■ What is being asked
Print, word for word, every line from the beginning of the listing up to and including the line with "A facial emotion". Pictures are to be excluded.

=======

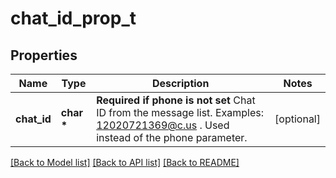 # chat_id_prop_t

## Properties
Name | Type | Description | Notes
------------ | ------------- | ------------- | -------------
**chat_id** | **char \*** | **Required if phone is not set**  Chat ID from the message list. Examples: 12020721369@c.us . Used instead of the phone parameter. | [optional] 

[[Back to Model list]](../README.md#documentation-for-models) [[Back to API list]](../README.md#documentation-for-api-endpoints) [[Back to README]](../README.md)


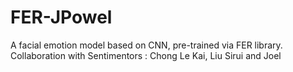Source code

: # FER-JPowel
A facial emotion model based on CNN, pre-trained via FER library. Collaboration with Sentimentors : Chong Le Kai, Liu Sirui and Joel 
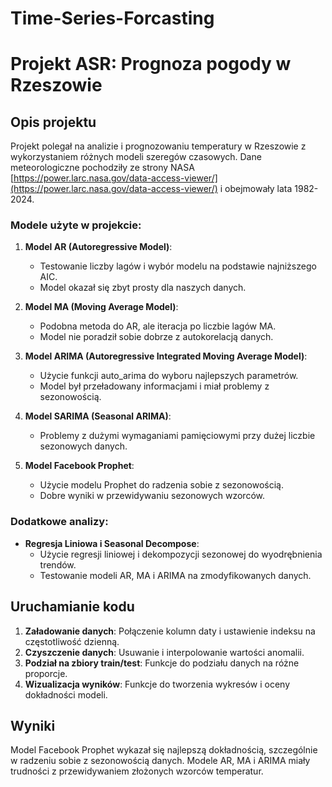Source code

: # Time-Series-Forcasting
# Projekt ASR: Prognoza pogody w Rzeszowie

## Opis projektu

Projekt polegał na analizie i prognozowaniu temperatury w Rzeszowie z wykorzystaniem różnych modeli szeregów czasowych. Dane meteorologiczne pochodziły ze strony NASA [https://power.larc.nasa.gov/data-access-viewer/](https://power.larc.nasa.gov/data-access-viewer/) i obejmowały lata 1982-2024.

### Modele użyte w projekcie:

1. **Model AR (Autoregressive Model)**: 
   - Testowanie liczby lagów i wybór modelu na podstawie najniższego AIC.
   - Model okazał się zbyt prosty dla naszych danych.

2. **Model MA (Moving Average Model)**: 
   - Podobna metoda do AR, ale iteracja po liczbie lagów MA.
   - Model nie poradził sobie dobrze z autokorelacją danych.

3. **Model ARIMA (Autoregressive Integrated Moving Average Model)**: 
   - Użycie funkcji auto_arima do wyboru najlepszych parametrów.
   - Model był przeładowany informacjami i miał problemy z sezonowością.

4. **Model SARIMA (Seasonal ARIMA)**:
   - Problemy z dużymi wymaganiami pamięciowymi przy dużej liczbie sezonowych danych.

5. **Model Facebook Prophet**:
   - Użycie modelu Prophet do radzenia sobie z sezonowością.
   - Dobre wyniki w przewidywaniu sezonowych wzorców.

### Dodatkowe analizy:

- **Regresja Liniowa i Seasonal Decompose**:
   - Użycie regresji liniowej i dekompozycji sezonowej do wyodrębnienia trendów.
   - Testowanie modeli AR, MA i ARIMA na zmodyfikowanych danych.

## Uruchamianie kodu

1. **Załadowanie danych**: Połączenie kolumn daty i ustawienie indeksu na częstotliwość dzienną.
2. **Czyszczenie danych**: Usuwanie i interpolowanie wartości anomalii.
3. **Podział na zbiory train/test**: Funkcje do podziału danych na różne proporcje.
4. **Wizualizacja wyników**: Funkcje do tworzenia wykresów i oceny dokładności modeli.

## Wyniki

Model Facebook Prophet wykazał się najlepszą dokładnością, szczególnie w radzeniu sobie z sezonowością danych. Modele AR, MA i ARIMA miały trudności z przewidywaniem złożonych wzorców temperatur.
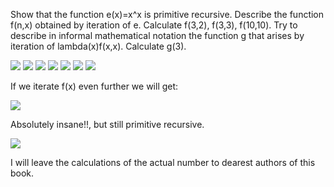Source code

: Show that the function e(x)=x^x is primitive recursive. Describe the function f(n,x) obtained by iteration of e. Calculate f(3,2), f(3,3), f(10,10). Try to 
describe in informal mathematical notation the function g that arises by iteration of lambda(x)f(x,x). Calculate g(3).

<img src="http://latex.codecogs.com/gif.latex?e(x)=x^{x}=\cdot^{(x)}(x)"/>


<img src="http://latex.codecogs.com/gif.latex?f(n,x)=x"/>

<img src="http://latex.codecogs.com/gif.latex?f(n+1,x)=e(e(x))"/>

<img src="http://latex.codecogs.com/gif.latex?f(3,2)=((2^{2})^{2^{2}})^{(2^{2})^{2^{2}}}=(4^{4})^{4^{4}}=256^{256}"/>

<img src="http://latex.codecogs.com/gif.latex?f(3,3)=((3^{3})^{3^{3}})^{(3^{3})^{3^{3}}}=(27^{27})^{27^{27}}=(4,434264882\times{}10^{38})^{4,434264882\times{}10^{38}}"/>

<img src="http://latex.codecogs.com/gif.latex?f(10,10)=....Infinity"/>

<img src="http://latex.codecogs.com/gif.latex?f(x,x)=e^{(x)}(x)"/>

 If we iterate f(x) even further we will get:
 
 <img src="http://latex.codecogs.com/gif.latex?g(x)=e^{(e^{(x)}(x))}(x)"/>
 
Absolutely insane!!, but still primitive recursive.

 <img src="http://latex.codecogs.com/gif.latex?g(3)=e^{(4,434264882\times{}10^{38})^{4,434264882\times{}10^{38}}}(3)"/>
 
 I will leave the calculations of the actual number to dearest authors of this book.


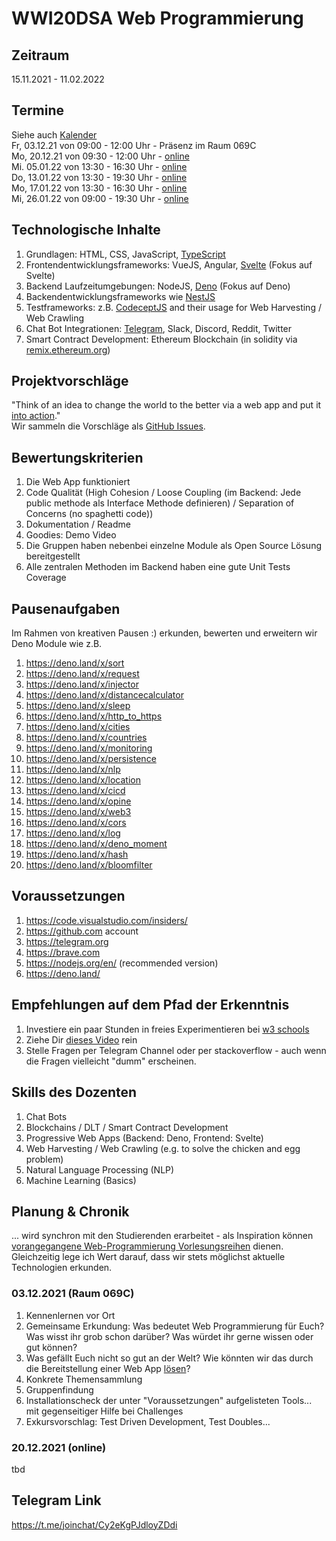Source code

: # WWI20DSA Web Programmierung

## Zeitraum
15.11.2021 - 11.02.2022

## Termine
Siehe auch [Kalender](https://calendar.google.com/calendar/embed?src=g7o3rd7djlvq3gtjpg3pblm2vc%40group.calendar.google.com&ctz=Europe%2FBerlin
)  
Fr, 03.12.21 von 09:00 - 12:00 Uhr - Präsenz im Raum 069C  
Mo, 20.12.21 von 09:30 - 12:00 Uhr - [online](https://moodle.dhbw-mannheim.de/course/view.php?id=6672
)  
Mi. 05.01.22 von 13:30 - 16:30 Uhr - [online](https://moodle.dhbw-mannheim.de/course/view.php?id=6672
)     
Do, 13.01.22 von 13:30 - 19:30 Uhr - [online](https://moodle.dhbw-mannheim.de/course/view.php?id=6672
)   
Mo, 17.01.22 von 13:30 - 16:30 Uhr - [online](https://moodle.dhbw-mannheim.de/course/view.php?id=6672
)   
Mi, 26.01.22 von 09:00 - 19:30 Uhr - [online](https://moodle.dhbw-mannheim.de/course/view.php?id=6672
)   

## Technologische Inhalte
1. Grundlagen: HTML, CSS, JavaScript, [TypeScript](https://www.typescriptlang.org/)
2. Frontendentwicklungsframeworks: VueJS, Angular, [Svelte](https://svelte.dev/) (Fokus auf Svelte)
3. Backend Laufzeitumgebungen: NodeJS, [Deno](https://deno.land/) (Fokus auf Deno)
4. Backendentwicklungsframeworks wie [NestJS](https://nestjs.com/)   
5. Testframeworks: z.B. [CodeceptJS](https://codecept.io/) and their usage for Web Harvesting / Web Crawling
6. Chat Bot Integrationen: [Telegram](https://telegram.org), Slack, Discord, Reddit, Twitter    
7. Smart Contract Development: Ethereum Blockchain (in solidity via [remix.ethereum.org](https://remix.ethereum.org/))

## Projektvorschläge  
"Think of an idea to change the world to the better via a web app and put it [into action](https://www.youtube.com/watch?v=fa7R-sOM1v8)."   
Wir sammeln die Vorschläge als [GitHub Issues](https://github.com/michael-spengler/WWI20DSA-Web-Programmierung/issues).   

## Bewertungskriterien
1. Die Web App funktioniert  
2. Code Qualität (High Cohesion / Loose Coupling (im Backend: Jede public methode als Interface Methode definieren) / Separation of Concerns (no spaghetti code))  
3. Dokumentation / Readme  
4. Goodies: Demo Video  
5. Die Gruppen haben nebenbei einzelne Module als Open Source Lösung bereitgestellt    
6. Alle zentralen Methoden im Backend haben eine gute Unit Tests Coverage  

## Pausenaufgaben
Im Rahmen von kreativen Pausen :) erkunden, bewerten und erweitern wir Deno Module wie z.B.   
1. https://deno.land/x/sort
2. https://deno.land/x/request
3. https://deno.land/x/injector
4. https://deno.land/x/distancecalculator
6. https://deno.land/x/sleep
7. https://deno.land/x/http_to_https
8. https://deno.land/x/cities
9. https://deno.land/x/countries
10. https://deno.land/x/monitoring
11. https://deno.land/x/persistence
12. https://deno.land/x/nlp 
13. https://deno.land/x/location
14. https://deno.land/x/cicd
15. https://deno.land/x/opine
16. https://deno.land/x/web3
17. https://deno.land/x/cors  
18. https://deno.land/x/log  
19. https://deno.land/x/deno_moment  
20. https://deno.land/x/hash  
21. https://deno.land/x/bloomfilter  

## Voraussetzungen
1. https://code.visualstudio.com/insiders/  
2. https://github.com account  
3. https://telegram.org  
4. https://brave.com  
5. https://nodejs.org/en/ (recommended version)
6. https://deno.land/

## Empfehlungen auf dem Pfad der Erkenntnis
1. Investiere ein paar Stunden in freies Experimentieren bei [w3 schools](https://www.w3schools.com)   
2. Ziehe Dir [dieses Video](https://www.youtube.com/watch?v=mhnpeOLiQTg) rein
3. Stelle Fragen per Telegram Channel oder per stackoverflow - auch wenn die Fragen vielleicht "dumm" erscheinen.  

## Skills des Dozenten
1. Chat Bots  
2. Blockchains / DLT / Smart Contract Development  
3. Progressive Web Apps (Backend: Deno, Frontend: Svelte)  
4. Web Harvesting / Web Crawling (e.g. to solve the chicken and egg problem)  
5. Natural Language Processing (NLP)  
6. Machine Learning (Basics)  


## Planung & Chronik  
... wird synchron mit den Studierenden erarbeitet - als Inspiration können [vorangegangene Web-Programmierung Vorlesungsreihen](https://github.com/michael-spengler/wwi19seb-webprogrammierung) dienen. Gleichzeitig lege ich Wert darauf, dass wir stets möglichst aktuelle Technologien erkunden.  

### 03.12.2021 (Raum 069C)
1. Kennenlernen vor Ort     
2. Gemeinsame Erkundung: Was bedeutet Web Programmierung für Euch? Was wisst ihr grob schon darüber? Was würdet ihr gerne wissen oder gut können?   
3. Was gefällt Euch nicht so gut an der Welt? Wie könnten wir das durch die Bereitstellung einer Web App [lösen](https://www.youtube.com/watch?v=fa7R-sOM1v8)?   
4. Konkrete Themensammlung   
5. Gruppenfindung   
6. Installationscheck der unter "Voraussetzungen" aufgelisteten Tools... mit gegenseitiger Hilfe bei Challenges   
7. Exkursvorschlag: Test Driven Development, Test Doubles...
 

### 20.12.2021 (online)
tbd


## Telegram Link
https://t.me/joinchat/Cy2eKgPJdloyZDdi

=======

■ Task response
 # chat_id_prop_t

## Properties
Name | Type | Description | Notes
------------ | ------------- | ------------- | -------------
**chat_id** | **char \*** | **Required if phone is not set**  Chat ID from the message list. Examples: 12020721369@c.us . Used instead of the phone parameter. | [optional] 

[[Back to Model list]](../README.md#documentation-for-models) [[Back to API list]](../README.md#documentation-for-api-endpoints) [[Back to README]](../README.md)


Source code

: # FER-JPowel
A facial emotion model based on CNN, pre-trained via FER library. Collaboration with Sentimentors : Chong Le Kai, Liu Sirui and Joel 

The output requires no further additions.